What is needed: Your task is to transcribe the entries exactly.

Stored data
--------------------------------------------------

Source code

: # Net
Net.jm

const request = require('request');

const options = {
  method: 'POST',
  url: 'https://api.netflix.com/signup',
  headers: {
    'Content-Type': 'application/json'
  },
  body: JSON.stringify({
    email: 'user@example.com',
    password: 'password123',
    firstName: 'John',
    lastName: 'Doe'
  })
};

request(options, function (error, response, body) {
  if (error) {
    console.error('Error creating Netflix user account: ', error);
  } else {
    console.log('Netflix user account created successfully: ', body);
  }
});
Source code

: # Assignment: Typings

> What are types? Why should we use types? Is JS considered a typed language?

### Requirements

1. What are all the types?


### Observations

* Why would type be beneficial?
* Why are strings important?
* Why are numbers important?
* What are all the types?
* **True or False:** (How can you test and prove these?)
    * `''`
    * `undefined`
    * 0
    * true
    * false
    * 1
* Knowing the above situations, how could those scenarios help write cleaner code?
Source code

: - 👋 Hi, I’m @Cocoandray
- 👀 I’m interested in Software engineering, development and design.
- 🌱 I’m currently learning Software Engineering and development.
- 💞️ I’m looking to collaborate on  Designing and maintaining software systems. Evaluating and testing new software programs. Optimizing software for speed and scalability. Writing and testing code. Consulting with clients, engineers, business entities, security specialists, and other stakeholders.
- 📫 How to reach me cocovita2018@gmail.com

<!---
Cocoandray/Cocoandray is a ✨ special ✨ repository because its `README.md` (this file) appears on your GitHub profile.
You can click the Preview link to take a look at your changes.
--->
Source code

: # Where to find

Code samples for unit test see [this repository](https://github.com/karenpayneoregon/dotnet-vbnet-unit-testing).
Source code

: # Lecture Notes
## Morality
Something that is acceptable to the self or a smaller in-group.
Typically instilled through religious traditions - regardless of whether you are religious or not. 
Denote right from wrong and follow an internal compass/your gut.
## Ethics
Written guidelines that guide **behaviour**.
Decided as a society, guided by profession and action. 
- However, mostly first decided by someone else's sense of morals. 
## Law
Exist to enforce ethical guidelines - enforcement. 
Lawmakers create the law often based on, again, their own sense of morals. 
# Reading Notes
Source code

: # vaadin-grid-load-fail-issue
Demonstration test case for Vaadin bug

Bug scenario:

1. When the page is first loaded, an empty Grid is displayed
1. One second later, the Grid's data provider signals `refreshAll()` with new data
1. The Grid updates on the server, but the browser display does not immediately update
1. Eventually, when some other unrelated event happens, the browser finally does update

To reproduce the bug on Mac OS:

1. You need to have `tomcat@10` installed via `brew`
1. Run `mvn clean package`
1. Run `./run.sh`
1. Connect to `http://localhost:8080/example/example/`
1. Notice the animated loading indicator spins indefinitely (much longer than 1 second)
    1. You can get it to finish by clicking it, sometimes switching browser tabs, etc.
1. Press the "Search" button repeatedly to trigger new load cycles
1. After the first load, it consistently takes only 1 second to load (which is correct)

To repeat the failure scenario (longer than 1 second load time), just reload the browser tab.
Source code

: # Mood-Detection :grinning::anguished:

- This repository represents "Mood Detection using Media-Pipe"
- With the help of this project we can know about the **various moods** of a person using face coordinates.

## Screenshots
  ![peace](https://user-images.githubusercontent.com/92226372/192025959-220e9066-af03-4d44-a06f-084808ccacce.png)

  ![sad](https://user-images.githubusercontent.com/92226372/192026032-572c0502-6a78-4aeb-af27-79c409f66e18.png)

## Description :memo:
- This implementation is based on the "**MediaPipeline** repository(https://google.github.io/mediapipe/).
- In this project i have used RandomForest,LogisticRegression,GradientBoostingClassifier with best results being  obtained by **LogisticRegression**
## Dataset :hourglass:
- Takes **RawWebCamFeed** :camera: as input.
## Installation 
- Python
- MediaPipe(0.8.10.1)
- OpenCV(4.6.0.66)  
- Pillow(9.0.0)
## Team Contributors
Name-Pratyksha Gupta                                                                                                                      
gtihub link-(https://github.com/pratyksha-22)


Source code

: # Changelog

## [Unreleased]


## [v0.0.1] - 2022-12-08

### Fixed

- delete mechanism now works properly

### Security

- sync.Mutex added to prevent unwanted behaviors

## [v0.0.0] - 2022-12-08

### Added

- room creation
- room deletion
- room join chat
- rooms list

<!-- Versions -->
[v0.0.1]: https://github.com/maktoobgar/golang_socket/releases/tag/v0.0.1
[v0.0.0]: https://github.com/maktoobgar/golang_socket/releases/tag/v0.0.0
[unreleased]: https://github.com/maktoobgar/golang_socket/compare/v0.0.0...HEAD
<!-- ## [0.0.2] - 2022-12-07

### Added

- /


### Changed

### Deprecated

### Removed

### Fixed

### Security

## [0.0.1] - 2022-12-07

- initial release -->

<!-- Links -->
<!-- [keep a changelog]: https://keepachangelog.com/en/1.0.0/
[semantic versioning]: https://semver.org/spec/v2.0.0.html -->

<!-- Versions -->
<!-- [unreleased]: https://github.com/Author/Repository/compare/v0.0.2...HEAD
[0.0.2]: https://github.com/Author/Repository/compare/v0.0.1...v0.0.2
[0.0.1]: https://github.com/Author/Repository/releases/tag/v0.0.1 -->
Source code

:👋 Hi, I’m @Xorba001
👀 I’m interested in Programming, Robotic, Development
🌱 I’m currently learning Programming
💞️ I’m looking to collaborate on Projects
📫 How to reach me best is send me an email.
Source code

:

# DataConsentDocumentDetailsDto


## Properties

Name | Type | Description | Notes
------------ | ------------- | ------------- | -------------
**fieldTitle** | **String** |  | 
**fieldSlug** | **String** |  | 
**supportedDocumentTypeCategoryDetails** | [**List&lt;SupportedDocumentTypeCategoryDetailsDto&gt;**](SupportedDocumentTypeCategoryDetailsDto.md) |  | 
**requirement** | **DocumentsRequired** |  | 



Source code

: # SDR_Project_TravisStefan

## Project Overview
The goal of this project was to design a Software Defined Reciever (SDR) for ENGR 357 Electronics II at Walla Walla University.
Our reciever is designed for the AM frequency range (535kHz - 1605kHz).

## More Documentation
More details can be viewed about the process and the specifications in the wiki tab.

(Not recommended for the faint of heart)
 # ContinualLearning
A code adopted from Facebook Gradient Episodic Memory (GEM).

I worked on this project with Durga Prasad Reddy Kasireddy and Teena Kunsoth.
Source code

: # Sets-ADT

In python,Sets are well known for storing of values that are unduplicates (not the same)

--------------------------------------------------

Exercise answer:
Source code

: # Net
Net.jm

const request = require('request');

const options = {
  method: 'POST',
  url: 'https://api.netflix.com/signup',
  headers: {
    'Content-Type': 'application/json'
  },
  body: JSON.stringify({
    email: 'user@example.com',
    password: 'password123',
    firstName: 'John',
    lastName: 'Doe'
  })
};

request(options, function (error, response, body) {
  if (error) {
    console.error('Error creating Netflix user account: ', error);
  } else {
    console.log('Netflix user account created successfully: ', body);
  }
});
Source code

: # Assignment: Typings

> What are types? Why should we use types? Is JS considered a typed language?

### Requirements

1. What are all the types?


### Observations

* Why would type be beneficial?
* Why are strings important?
* Why are numbers important?
* What are all the types?
* **True or False:** (How can you test and prove these?)
    * `''`
    * `undefined`
    * 0
    * true
    * false
    * 1
* Knowing the above situations, how could those scenarios help write cleaner code?
Source code

: - 👋 Hi, I’m @Cocoandray
- 👀 I’m interested in Software engineering, development and design.
- 🌱 I’m currently learning Software Engineering and development.
- 💞️ I’m looking to collaborate on  Designing and maintaining software systems. Evaluating and testing new software programs. Optimizing software for speed and scalability. Writing and testing code. Consulting with clients, engineers, business entities, security specialists, and other stakeholders.
- 📫 How to reach me cocovita2018@gmail.com

<!---
Cocoandray/Cocoandray is a ✨ special ✨ repository because its `README.md` (this file) appears on your GitHub profile.
You can click the Preview link to take a look at your changes.
--->
Source code

: # Where to find

Code samples for unit test see [this repository](https://github.com/karenpayneoregon/dotnet-vbnet-unit-testing).
Source code

: # Lecture Notes
## Morality
Something that is acceptable to the self or a smaller in-group.
Typically instilled through religious traditions - regardless of whether you are religious or not. 
Denote right from wrong and follow an internal compass/your gut.
## Ethics
Written guidelines that guide **behaviour**.
Decided as a society, guided by profession and action. 
- However, mostly first decided by someone else's sense of morals. 
## Law
Exist to enforce ethical guidelines - enforcement. 
Lawmakers create the law often based on, again, their own sense of morals. 
# Reading Notes
Source code

: # vaadin-grid-load-fail-issue
Demonstration test case for Vaadin bug

Bug scenario:

1. When the page is first loaded, an empty Grid is displayed
1. One second later, the Grid's data provider signals `refreshAll()` with new data
1. The Grid updates on the server, but the browser display does not immediately update
1. Eventually, when some other unrelated event happens, the browser finally does update

To reproduce the bug on Mac OS:

1. You need to have `tomcat@10` installed via `brew`
1. Run `mvn clean package`
1. Run `./run.sh`
1. Connect to `http://localhost:8080/example/example/`
1. Notice the animated loading indicator spins indefinitely (much longer than 1 second)
    1. You can get it to finish by clicking it, sometimes switching browser tabs, etc.
1. Press the "Search" button repeatedly to trigger new load cycles
1. After the first load, it consistently takes only 1 second to load (which is correct)

To repeat the failure scenario (longer than 1 second load time), just reload the browser tab.
Source code

: # Mood-Detection :grinning::anguished:

- This repository represents "Mood Detection using Media-Pipe"
- With the help of this project we can know about the **various moods** of a person using face coordinates.

## Screenshots
  ![peace](https://user-images.githubusercontent.com/92226372/192025959-220e9066-af03-4d44-a06f-084808ccacce.png)

  ![sad](https://user-images.githubusercontent.com/92226372/192026032-572c0502-6a78-4aeb-af27-79c409f66e18.png)

## Description :memo:
- This implementation is based on the "**MediaPipeline** repository(https://google.github.io/mediapipe/).
- In this project i have used RandomForest,LogisticRegression,GradientBoostingClassifier with best results being  obtained by **LogisticRegression**
## Dataset :hourglass:
- Takes **RawWebCamFeed** :camera: as input.
## Installation 
- Python
- MediaPipe(0.8.10.1)
- OpenCV(4.6.0.66)  
- Pillow(9.0.0)
## Team Contributors
Name-Pratyksha Gupta                                                                                                                      
gtihub link-(https://github.com/pratyksha-22)


Source code

: # Changelog

## [Unreleased]


## [v0.0.1] - 2022-12-08

### Fixed

- delete mechanism now works properly

### Security

- sync.Mutex added to prevent unwanted behaviors

## [v0.0.0] - 2022-12-08

### Added

- room creation
- room deletion
- room join chat
- rooms list

<!-- Versions -->
[v0.0.1]: https://github.com/maktoobgar/golang_socket/releases/tag/v0.0.1
[v0.0.0]: https://github.com/maktoobgar/golang_socket/releases/tag/v0.0.0
[unreleased]: https://github.com/maktoobgar/golang_socket/compare/v0.0.0...HEAD
<!-- ## [0.0.2] - 2022-12-07

### Added

- /


### Changed

### Deprecated

### Removed

### Fixed

### Security

## [0.0.1] - 2022-12-07

- initial release -->

<!-- Links -->
<!-- [keep a changelog]: https://keepachangelog.com/en/1.0.0/
[semantic versioning]: https://semver.org/spec/v2.0.0.html -->

<!-- Versions -->
<!-- [unreleased]: https://github.com/Author/Repository/compare/v0.0.2...HEAD
[0.0.2]: https://github.com/Author/Repository/compare/v0.0.1...v0.0.2
[0.0.1]: https://github.com/Author/Repository/releases/tag/v0.0.1 -->
Source code

:👋 Hi, I’m @Xorba001
👀 I’m interested in Programming, Robotic, Development
🌱 I’m currently learning Programming
💞️ I’m looking to collaborate on Projects
📫 How to reach me best is send me an email.
Source code

:

# DataConsentDocumentDetailsDto


## Properties

Name | Type | Description | Notes
------------ | ------------- | ------------- | -------------
**fieldTitle** | **String** |  | 
**fieldSlug** | **String** |  | 
**supportedDocumentTypeCategoryDetails** | [**List&lt;SupportedDocumentTypeCategoryDetailsDto&gt;**](SupportedDocumentTypeCategoryDetailsDto.md) |  | 
**requirement** | **DocumentsRequired** |  | 



Source code

: # SDR_Project_TravisStefan

## Project Overview
The goal of this project was to design a Software Defined Reciever (SDR) for ENGR 357 Electronics II at Walla Walla University.
Our reciever is designed for the AM frequency range (535kHz - 1605kHz).

## More Documentation
More details can be viewed about the process and the specifications in the wiki tab.

(Not recommended for the faint of heart)
 # ContinualLearning
A code adopted from Facebook Gradient Episodic Memory (GEM).

I worked on this project with Durga Prasad Reddy Kasireddy and Teena Kunsoth.
Source code

: # Sets-ADT

In python,Sets are well known for storing of values that are unduplicates (not the same)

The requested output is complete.